» **RECORDED INFORMATION**:
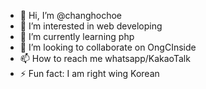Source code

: - 👋 Hi, I’m @changhochoe
- 👀 I’m interested in web developing
- 🌱 I’m currently learning php
- 💞️ I’m looking to collaborate on OngCInside
- 📫 How to reach me whatsapp/KakaoTalk
- ⚡ Fun fact: I am right wing Korean

<!---
changhochoe/changhochoe is a ✨ special ✨ repository because its `README.md` (this file) appears on your GitHub profile.
You can click the Preview link to take a look at your changes.
--->
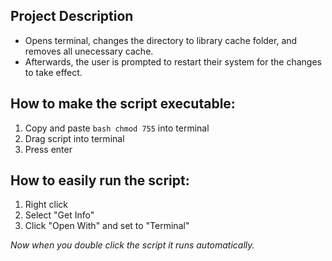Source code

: ## Project Description
- Opens terminal, changes the directory to library cache folder, and removes all unecessary cache.
- Afterwards, the user is prompted to restart their system for the changes to take effect.

## How to make the script executable:

1. Copy and paste `bash chmod 755` into terminal
2. Drag script into terminal
3. Press enter

## How to easily run the script:

1. Right click
2. Select "Get Info"
3. Click "Open With" and set to "Terminal"

<em>Now when you double click the script it runs automatically.</em>
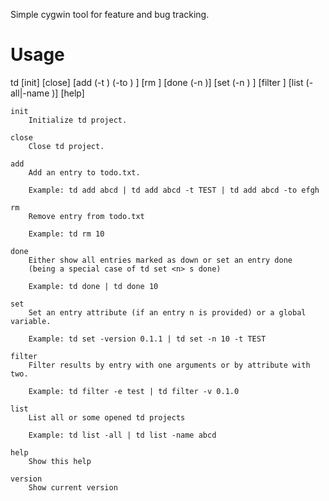 Simple cygwin tool for feature and bug tracking.

# Usage

td [init] [close] [add <entry> (-t <tag>) (-to <name>) ] [rm <entry n>]
          [done (-n <entry n>)] [set (-n <entry n>) <attr> <val>]
          [filter <attr> <val>] [list (-all|-name <name>)] [help]


    init
        Initialize td project.

    close
        Close td project.

    add
        Add an entry to todo.txt.

        Example: td add abcd | td add abcd -t TEST | td add abcd -to efgh

    rm
        Remove entry from todo.txt

        Example: td rm 10

    done
        Either show all entries marked as down or set an entry done
        (being a special case of td set <n> s done)

        Example: td done | td done 10

    set
        Set an entry attribute (if an entry n is provided) or a global variable.

        Example: td set -version 0.1.1 | td set -n 10 -t TEST

    filter
        Filter results by entry with one arguments or by attribute with two.

        Example: td filter -e test | td filter -v 0.1.0

    list
        List all or some opened td projects

        Example: td list -all | td list -name abcd

    help
        Show this help

    version
        Show current version
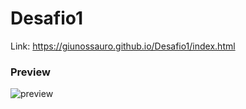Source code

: # Desafio1
Link: https://giunossauro.github.io/Desafio1/index.html

### Preview
![preview](https://github.com/Giunossauro/Desafio1/tree/main/assets/img/preview.png)

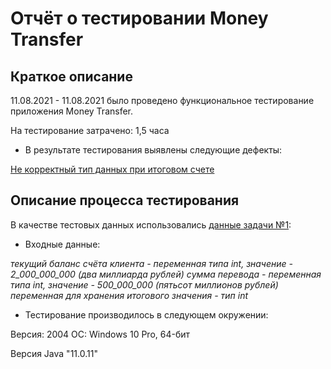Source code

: # Отчёт о тестировании Money Transfer
## Краткое описание
11.08.2021 - 11.08.2021 было проведено функциональное тестирование приложения Money Transfer.

На тестирование затрачено: 1,5 часа

* В результате тестирования выявлены следующие дефекты:

[Не корректный тип данных при итоговом счете](https://github.com/KiraKoddy/java2.1/issues/1)

## Описание процесса тестирования

В качестве тестовых данных использовались [данные задачи №1](https://github.com/netology-code/javaqa-homeworks/tree/master/programming):

* Входные данные:

 *текущий баланс счёта клиента - переменная типа int, значение - 2_000_000_000 (два миллиарда рублей)
 cумма перевода - переменная типа int, значение - 500_000_000 (пятьсот миллионов рублей)
 переменная для хранения итогового значения - тип int*

* Тестирование производилось в следующем окружении:

Версия: 2004 ОС: Windows 10 Pro, 64-бит

Версия Java "11.0.11"
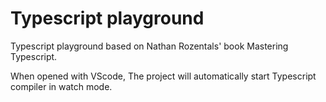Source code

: # Typescript playground
Typescript playground based on Nathan Rozentals' book Mastering Typescript.

When opened with VScode, The project will automatically start Typescript compiler in watch mode.
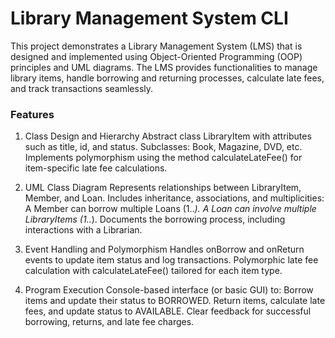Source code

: # Library Management System CLI

This project demonstrates a Library Management System (LMS) that is designed and implemented using Object-Oriented Programming (OOP) principles and UML diagrams. The LMS provides functionalities to manage library items, handle borrowing and returning processes, calculate late fees, and track transactions seamlessly.

<h3> Features </h3>

1. Class Design and Hierarchy
Abstract class LibraryItem with attributes such as title, id, and status.
Subclasses: Book, Magazine, DVD, etc.
Implements polymorphism using the method calculateLateFee() for item-specific late fee calculations.

2. UML Class Diagram
Represents relationships between LibraryItem, Member, and Loan.
Includes inheritance, associations, and multiplicities:
A Member can borrow multiple Loans (1..*).
A Loan can involve multiple LibraryItems (1..*).
Documents the borrowing process, including interactions with a Librarian.

3. Event Handling and Polymorphism
Handles onBorrow and onReturn events to update item status and log transactions.
Polymorphic late fee calculation with calculateLateFee() tailored for each item type.

4. Program Execution
Console-based interface (or basic GUI) to: 
Borrow items and update their status to BORROWED.
Return items, calculate late fees, and update status to AVAILABLE.
Clear feedback for successful borrowing, returns, and late fee charges.
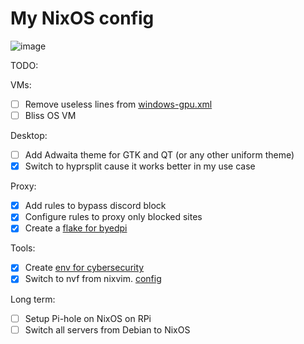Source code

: # My NixOS config

![image](https://github.com/user-attachments/assets/ced83769-d81e-45a9-9d60-0f6d871d21e4)

TODO:

VMs:

- [ ] Remove useless lines from
      [windows-gpu.xml](https://github.com/ch4og/nixos-config/blob/main/vm/windows-gpu/windows-gpu.xml)
- [ ] Bliss OS VM

Desktop:

- [ ] Add Adwaita theme for GTK and QT (or any other uniform theme)
- [x] Switch to hyprsplit cause it works better in my use case

Proxy:

- [x] Add rules to bypass discord block
- [x] Configure rules to proxy only blocked sites
- [x] Create a [flake for byedpi](https://github.com/ch4og/byedpi-flake)

Tools:

- [x] Create [env for cybersecurity](https://github.com/ch4og/nixcybersec)
- [x] Switch to nvf from nixvim. [config](https://github.com/ch4og/nvf)

Long term:

- [ ] Setup Pi-hole on NixOS on RPi
- [ ] Switch all servers from Debian to NixOS
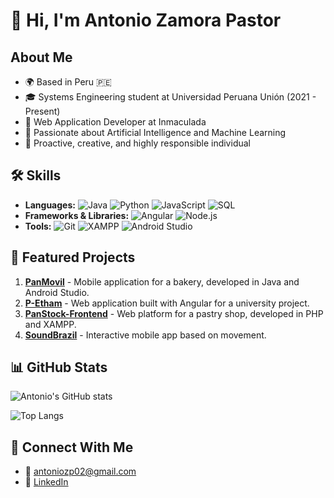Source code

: # 👋 Hi, I'm Antonio Zamora Pastor

## About Me

- 🌍 Based in Peru 🇵🇪
- 🎓 Systems Engineering student at Universidad Peruana Unión (2021 - Present)
- 💼 Web Application Developer at Inmaculada
- 🤖 Passionate about Artificial Intelligence and Machine Learning
- 🚀 Proactive, creative, and highly responsible individual

## 🛠️ Skills

- **Languages:** ![Java](https://img.shields.io/badge/Java-ED8B00?style=for-the-badge&logo=Kotlin&logoColor=white) ![Python](https://img.shields.io/badge/Python-3776AB?style=for-the-badge&logo=python&logoColor=white) ![JavaScript](https://img.shields.io/badge/JavaScript-F7DF1E?style=for-the-badge&logo=javascript&logoColor=black) ![SQL](https://img.shields.io/badge/SQL-4479A1?style=for-the-badge&logo=postgresql&logoColor=white)
- **Frameworks & Libraries:** ![Angular](https://img.shields.io/badge/Angular-DD0031?style=for-the-badge&logo=angular&logoColor=white) ![Node.js](https://img.shields.io/badge/Node.js-43853D?style=for-the-badge&logo=node.js&logoColor=white)
- **Tools:** ![Git](https://img.shields.io/badge/Git-F05032?style=for-the-badge&logo=git&logoColor=white) ![XAMPP](https://img.shields.io/badge/XAMPP-FB7A24?style=for-the-badge&logo=xampp&logoColor=white) ![Android Studio](https://img.shields.io/badge/Android_Studio-3DDC84?style=for-the-badge&logo=android-studio&logoColor=white)

## 📂 Featured Projects

1. **[PanMovil](https://github.com/antoniozamora2002/PanMovil)** - Mobile application for a bakery, developed in Java and Android Studio.
2. **[P-Etham](https://github.com/antoniozamora2002/P-Etham)** - Web application built with Angular for a university project.
3. **[PanStock-Frontend](https://github.com/MarcoRC12/PanStock-Frontend)** - Web platform for a pastry shop, developed in PHP and XAMPP.
4. **[SoundBrazil](https://github.com/antoniozamora2002/SoundBrazil)** - Interactive mobile app based on movement.

## 📊 GitHub Stats

![Antonio's GitHub stats](https://github-readme-stats.vercel.app/api?username=antoniozamora2002&show_icons=true&theme=radical)

![Top Langs](https://github-readme-stats.vercel.app/api/top-langs/?username=antoniozamora2002&layout=compact&theme=radical)

## 🔗 Connect With Me

- 📧 [antoniozp02@gmail.com](mailto:antoniozp02@gmail.com)
- 💼 [LinkedIn](https://linkedin.com/in/antonio-zamora-pastor-9a25182a8)
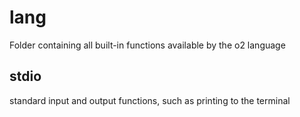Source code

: # lang

Folder containing all built-in functions available by the o2 language

## stdio

standard input and output functions, such as printing to the terminal
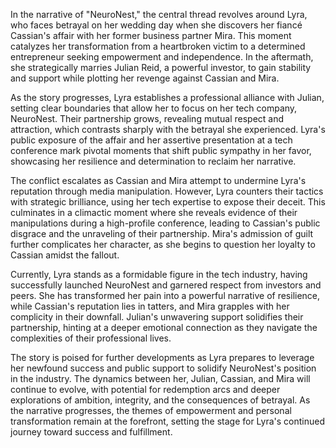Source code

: In the narrative of "NeuroNest," the central thread revolves around Lyra, who faces betrayal on her wedding day when she discovers her fiancé Cassian's affair with her former business partner Mira. This moment catalyzes her transformation from a heartbroken victim to a determined entrepreneur seeking empowerment and independence. In the aftermath, she strategically marries Julian Reid, a powerful investor, to gain stability and support while plotting her revenge against Cassian and Mira.

As the story progresses, Lyra establishes a professional alliance with Julian, setting clear boundaries that allow her to focus on her tech company, NeuroNest. Their partnership grows, revealing mutual respect and attraction, which contrasts sharply with the betrayal she experienced. Lyra's public exposure of the affair and her assertive presentation at a tech conference mark pivotal moments that shift public sympathy in her favor, showcasing her resilience and determination to reclaim her narrative.

The conflict escalates as Cassian and Mira attempt to undermine Lyra's reputation through media manipulation. However, Lyra counters their tactics with strategic brilliance, using her tech expertise to expose their deceit. This culminates in a climactic moment where she reveals evidence of their manipulations during a high-profile conference, leading to Cassian's public disgrace and the unraveling of their partnership. Mira's admission of guilt further complicates her character, as she begins to question her loyalty to Cassian amidst the fallout.

Currently, Lyra stands as a formidable figure in the tech industry, having successfully launched NeuroNest and garnered respect from investors and peers. She has transformed her pain into a powerful narrative of resilience, while Cassian's reputation lies in tatters, and Mira grapples with her complicity in their downfall. Julian's unwavering support solidifies their partnership, hinting at a deeper emotional connection as they navigate the complexities of their professional lives.

The story is poised for further developments as Lyra prepares to leverage her newfound success and public support to solidify NeuroNest's position in the industry. The dynamics between her, Julian, Cassian, and Mira will continue to evolve, with potential for redemption arcs and deeper explorations of ambition, integrity, and the consequences of betrayal. As the narrative progresses, the themes of empowerment and personal transformation remain at the forefront, setting the stage for Lyra's continued journey toward success and fulfillment.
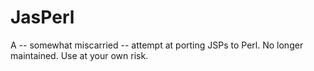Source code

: JasPerl
=======

A -- somewhat miscarried -- attempt at porting JSPs to Perl.  No longer maintained.  Use at your own risk.
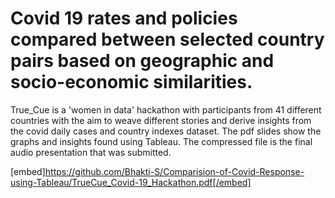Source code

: # Covid 19 rates and policies compared between selected country pairs based on geographic and socio-economic similarities. 

True_Cue is a 'women in data' hackathon with participants from 41 different countries with the aim to weave different stories and derive insights from the covid daily cases and country indexes dataset.
The pdf slides show the graphs and insights found using Tableau.
The compressed file is the final audio presentation that was submitted. 

[embed]https://github.com/Bhakti-S/Comparision-of-Covid-Response-using-Tableau/TrueCue_Covid-19_Hackathon.pdf[/embed]

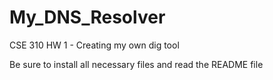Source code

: # My_DNS_Resolver
CSE 310 HW 1 - Creating my own dig tool

Be sure to install all necessary files and read the README file
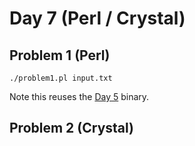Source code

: # Day 7 (Perl / Crystal)

## Problem 1 (Perl)

    ./problem1.pl input.txt

Note this reuses the [Day 5](../day5) binary.

## Problem 2 (Crystal)
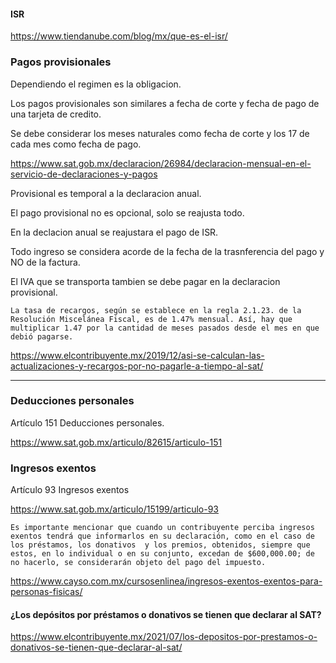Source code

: 
#### ISR

https://www.tiendanube.com/blog/mx/que-es-el-isr/


### Pagos provisionales

Dependiendo el regimen es la obligacion.

Los pagos provisionales son similares a fecha de corte y fecha de pago de una tarjeta de credito.

Se debe considerar los meses naturales como fecha de corte y los 17 de cada mes como fecha de pago.

https://www.sat.gob.mx/declaracion/26984/declaracion-mensual-en-el-servicio-de-declaraciones-y-pagos

Provisional es temporal a la declaracion anual.

El pago provisional no es opcional, solo se reajusta todo.

En la declacion anual se reajustara el pago de ISR.

Todo ingreso se considera acorde de la fecha de la trasnferencia del pago y NO de la factura.

El IVA que se transporta tambien se debe pagar en la declaracion provisional.

`
La tasa de recargos, según se establece en la regla 2.1.23. de la Resolución Miscelánea Fiscal, es de 1.47% mensual. Así, hay que multiplicar 1.47 por la cantidad de meses pasados desde el mes en que debió pagarse.
`

https://www.elcontribuyente.mx/2019/12/asi-se-calculan-las-actualizaciones-y-recargos-por-no-pagarle-a-tiempo-al-sat/

---

### Deducciones personales

Artículo 151 Deducciones personales.

https://www.sat.gob.mx/articulo/82615/articulo-151

### Ingresos exentos

Artículo 93 Ingresos exentos

https://www.sat.gob.mx/articulo/15199/articulo-93


`
Es importante mencionar que cuando un contribuyente perciba ingresos exentos tendrá que informarlos en su declaración, como en el caso de los préstamos, los donativos  y los premios, obtenidos, siempre que estos, en lo individual o en su conjunto, excedan de $600,000.00; de no hacerlo, se considerarán objeto del pago del impuesto.
`

https://www.cayso.com.mx/cursosenlinea/ingresos-exentos-exentos-para-personas-fisicas/


#### ¿Los depósitos por préstamos o donativos se tienen que declarar al SAT?

https://www.elcontribuyente.mx/2021/07/los-depositos-por-prestamos-o-donativos-se-tienen-que-declarar-al-sat/


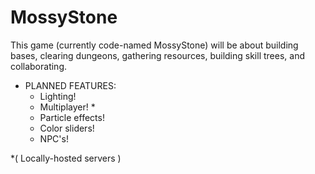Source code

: MossyStone
==========

This game (currently code-named MossyStone) will be about building bases, clearing dungeons, gathering resources, building skill trees, and collaborating.

- PLANNED FEATURES:
  - Lighting!
  - Multiplayer! *
  - Particle effects!
  - Color sliders!
  - NPC's!
  

*( Locally-hosted servers )
  
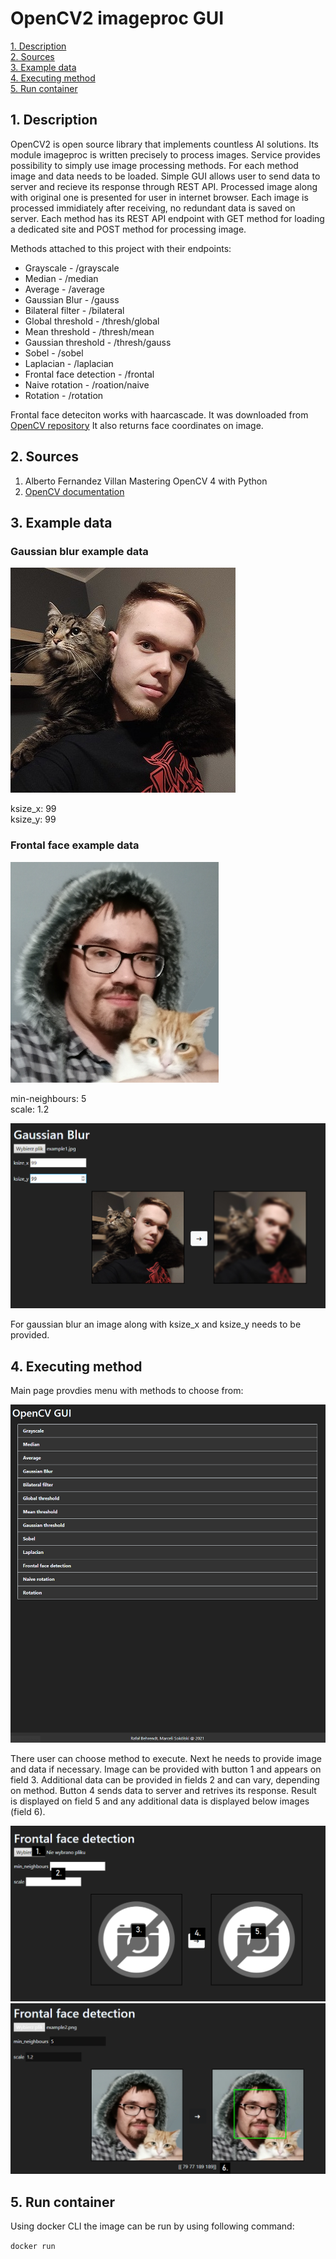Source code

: # OpenCV2 imageproc GUI
[1. Description](home#1-description)  
[2. Sources](home#2-sources)  
[3. Example data](home#3-example-data)  
[4. Executing method](home#4-executing-method)  
[5. Run container](home#5-run-container)  



## 1. Description

OpenCV2 is open source library that implements countless AI solutions. Its module imageproc is written precisely to process images. Service provides possibility to simply use image processing methods. For each method image and data needs to be loaded. Simple GUI allows user to send data to server and recieve its response through REST API. Processed image along with original one is presented for user in internet browser. Each image is processed immidiately after receiving, no redundant data is saved on server. Each method has its REST API endpoint with GET method for loading a dedicated site and POST method for processing image. 

Methods attached to this project with their endpoints:

* Grayscale - /grayscale
* Median - /median
* Average - /average
* Gaussian Blur - /gauss
* Bilateral filter - /bilateral
* Global threshold - /thresh/global
* Mean threshold - /thresh/mean
* Gaussian threshold - /thresh/gauss
* Sobel - /sobel
* Laplacian - /laplacian
* Frontal face detection - /frontal
* Naive rotation - /roation/naive
* Rotation - /rotation

Frontal face deteciton works with haarcascade. It was downloaded from [OpenCV repository](https://github.com/opencv/opencv/tree/master/data/haarcascades) It also returns face coordinates on image.


## 2. Sources

1. Alberto Fernandez Villan Mastering OpenCV 4 with Python  
2. [OpenCV documentation](https://docs.opencv.org/3.4/d7/da8/tutorial_table_of_content_imgproc.html)

## 3. Example data

### Gaussian blur example data

![](data/example1.jpg)

ksize_x: 99  
ksize_y: 99

### Frontal face example data

![](data/example2.png)

min-neighbours: 5  
scale: 1.2

![](data/example1-gauss.png)

For gaussian blur an image along with ksize_x and ksize_y needs to be provided.

## 4. Executing method

Main page provdies menu with methods to choose from:  

![](data/site-structure.png)

There user can choose method to execute. Next he needs to provide image and data if necessary. Image can be provided with button 1 and appears on field 3. Additional data can be provided in fields 2 and can vary, depending on method. Button 4 sends data to server and retrives its response. Result is displayed on field 5 and any additional data is displayed below images (field 6).

![](data/frontal-empty.png)
![](data/example2-frontal.png)

## 5. Run container
Using docker CLI the image can be run by using following command:

`docker run`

» **EXERCISE BRIEF**:
Copy each line of the entries in which the string "meses" is found.

» **TASK RESPONSE**:
Se debe considerar los meses naturales como fecha de corte y los 17 de cada mes como fecha de pago.
La tasa de recargos, según se establece en la regla 2.1.23. de la Resolución Miscelánea Fiscal, es de 1.47% mensual. Así, hay que multiplicar 1.47 por la cantidad de meses pasados desde el mes en que debió pagarse.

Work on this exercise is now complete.